(Document images with source code)
--*--

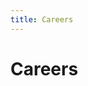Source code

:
 ```yaml
---
title: Careers
---
```

<head>
<meta name="description" content="View job descriptions, salary ranges, and further information about career opportunities at RISC Zero."/>
<meta property="og:description" content="View job descriptions, salary ranges, and further information about career opportunities at RISC Zero."/>
</head>

# Careers
<div id="grnhse_app"></div>
<script src="https://boards.greenhouse.io/embed/job_board/js?for=risczero"></script>
<script> Grnhse.Iframe.load();</script>
<script> Grnhse.Iframe.load();</script>
<script> Grnhse.Iframe.load();</script>
<script> Grnhse.Iframe.load();</script>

--*--

=== Exercise prompt ===
Check each line of the records above for the string "View", and report every line that has it.

=== Answer box ===
<meta name="description" content="View job descriptions, salary ranges, and further information about career opportunities at RISC Zero."/>
<meta property="og:description" content="View job descriptions, salary ranges, and further information about career opportunities at RISC Zero."/>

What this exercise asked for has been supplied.